WHAT TO WORK ON | Only the count is needed. Count the lines below with the word "서술해주세요" in them.

ENTRIES SUPPLIED |
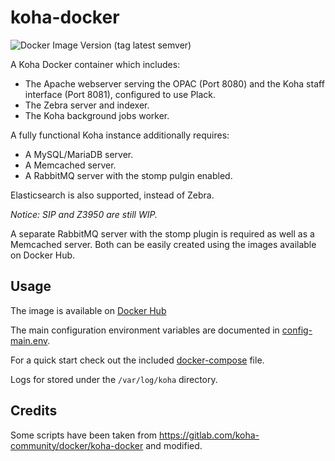 # koha-docker

![Docker Image Version (tag latest semver)](https://img.shields.io/docker/v/teogramm/koha/22.11)

A Koha Docker container which includes:
* The Apache webserver serving the OPAC (Port 8080) and
the Koha staff interface (Port 8081), configured to use Plack.
* The Zebra server and indexer.
* The Koha background jobs worker.

A fully functional Koha instance additionally requires:
* A MySQL/MariaDB server.
* A Memcached server.
* A RabbitMQ server with the stomp pulgin enabled.

Elasticsearch is also supported, instead of Zebra.

*Notice: SIP and Z3950 are still WIP.*

A separate RabbitMQ server with the stomp plugin is required as well as a Memcached server.
Both can be easily created using the images available on Docker Hub.

## Usage
The image is available on [Docker Hub](https://hub.docker.com/r/teogramm/koha)

The main configuration environment variables are documented in
[config-main.env](config-main.env).

For a quick start check out the included [docker-compose](examples/docker-compose.yaml) file.

Logs for stored under the `/var/log/koha` directory.

## Credits

Some scripts have been taken from https://gitlab.com/koha-community/docker/koha-docker and modified.

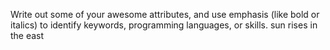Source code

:Write out some of your awesome attributes, and use emphasis (like bold or italics) to identify keywords, programming languages, or skills. 
sun rises in the east
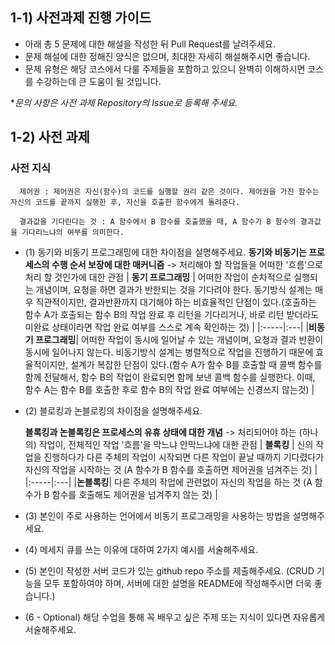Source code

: ## 1-1) 사전과제 진행 가이드

- 아래 총 5 문제에 대한 해설을 작성한 뒤 Pull Request를 날려주세요.
- 문제 해설에 대한 정해진 양식은 없으며, 최대한 자세히 해설해주시면 좋습니다.
- 문제 유형은 해당 코스에서 다룰 주제들을 포함하고 있으니 완벽히 이해하시면 코스를 수강하는데 큰 도움이 될 것입니다.

**문의 사항은 사전 과제 Repository의 Issue로 등록해 주세요.*
  


## 1-2) 사전 과제

 ### 사전 지식
      제어권 : 제어권은 자신(함수)의 코드를 실행할 권리 같은 것이다. 제어권을 가진 함수는 자신의 코드를 끝까지 실행한 후, 자신을 호출한 함수에게 돌려준다.
      
      결과값을 기다린다는 것 : A 함수에서 B 함수를 호출했을 때, A 함수가 B 함수의 결과값을 기다리느냐의 여부를 의미한다.



- (1) 동기와 비동기 프로그래밍에 대한 차이점을 설명해주세요.
  **동기와 비동기는 프로세스의 수행 순서 보장에 대한 매커니즘**  ->  처리해야 할 작업들을 어떠한 '흐름'으로 처리 할 것인가에 대한 관점
  | **동기 프로그래밍** | 어떠한 작업이 순차적으로 실행되는 개념이며, 요청을 하면 결과가 반한되는 것을 기다려야 한다. 동기방식 설계는 매우 직관적이지만, 결과반환까지 대기해야 하는 비효율적인 단점이 있다.(호출하는 함수 A가 호출되는 함수 B의 작업 완료 후 리턴을 기다리거나, 바로 리턴 받더라도 미완료 상태이라면 작업 완료 여부를 스스로 계속 확인하는 것) | 
  |:-----|:---|
  |**비동기 프로그래밍**| 어떠한 작업이 동시에 일어날 수 있는 개념이며, 요청과 결과 반환이 동시에 일어나지 않는다. 비동기방식 설계는 병렬적으로 작업을 진행하기 때문에 효율적이지만, 설계가 복잡한 단점이 있다.(함수 A가 함수 B를 호출할 때 콜백 함수를 함께 전달해서, 함수 B의 작업이 완료되면 함께 보낸 콜백 함수를 실행한다. 이때, 함수 A는 함수 B를 호출한 후로 함수 B의 작업 완료 여부에는 신경쓰지 않는것) |



- (2) 블로킹과 논블로킹의 차이점을 설명해주세요.

  **블록킹과 논블록킹은 프로세스의 유휴 상태에 대한 개념**  ->  처리되어야 하는 (하나의) 작업이, 전체적인 작업 '흐름'을 막느냐 안막느냐에 대한 관점
  | **블록킹** | 신의 작업을 진행하다가 다른 주체의 작업이 시작되면 다른 작업이 끝날 때까지 기다렸다가 자신의 작업을 시작하는 것 (A 함수가 B 함수를 호출하면 제어권을 넘겨주는 것) |
  |:-----|:---|
  |**논블록킹**| 다른 주체의 작업에 관련없이 자신의 작업을 하는 것 (A 함수가 B 함수를 호출해도 제어권을 넘겨주지 않는 것) |

- (3) 본인이 주로 사용하는 언어에서 비동기 프로그래밍을 사용하는 방법을 설명해주세요.
- (4) 메세지 큐를 쓰는 이유에 대하여 2가지 예시를 서술해주세요.
- (5) 본인이 작성한 서버 코드가 있는 github repo 주소를 제출해주세요. (CRUD 기능을 모두 포함하여야 하며, 서버에 대한 설명을 README에 작성해주시면 더욱 좋습니다.) 
- (6 - Optional) 해당 수업을 통해 꼭 배우고 싶은 주제 또는 지식이 있다면 자유롭게 서술해주세요.
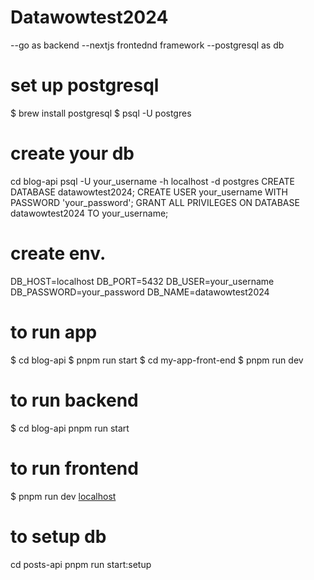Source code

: # Datawowtest2024
--go as backend
--nextjs frontednd framework
--postgresql as db
# set up postgresql
<!-- This section explains how to set up the database -->
$ brew install postgresql
$ psql -U postgres
# create your db
cd blog-api
psql -U your_username -h localhost -d postgres
CREATE DATABASE datawowtest2024;
CREATE USER your_username WITH PASSWORD 'your_password';
GRANT ALL PRIVILEGES ON DATABASE datawowtest2024 TO your_username;

# create env.

DB_HOST=localhost
DB_PORT=5432
DB_USER=your_username
DB_PASSWORD=your_password
DB_NAME=datawowtest2024

# to run app 
$ cd blog-api
$ pnpm run start
$ cd my-app-front-end
$ pnpm run dev

# to run backend 
$ cd blog-api
pnpm run start

# to run frontend
$ pnpm run dev
[localhost](http://localhost:3000)

# to setup db
cd posts-api
pnpm run start:setup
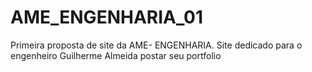 # AME_ENGENHARIA_01
Primeira proposta de site da AME- ENGENHARIA. Site dedicado para o engenheiro Guilherme Almeida postar seu portfolio
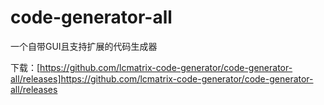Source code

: # code-generator-all
一个自带GUI且支持扩展的代码生成器

下载：[https://github.com/lcmatrix-code-generator/code-generator-all/releases]https://github.com/lcmatrix-code-generator/code-generator-all/releases
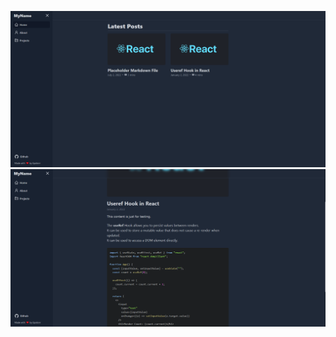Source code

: ![alt text](https://github.com/epsilonr/nextjs-fullstatic-markdown-blog/blob/main/screenshot.png)
![alt text](https://github.com/epsilonr/nextjs-fullstatic-markdown-blog/blob/main/screenshot2.png)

EXPECTED ANSWER | 2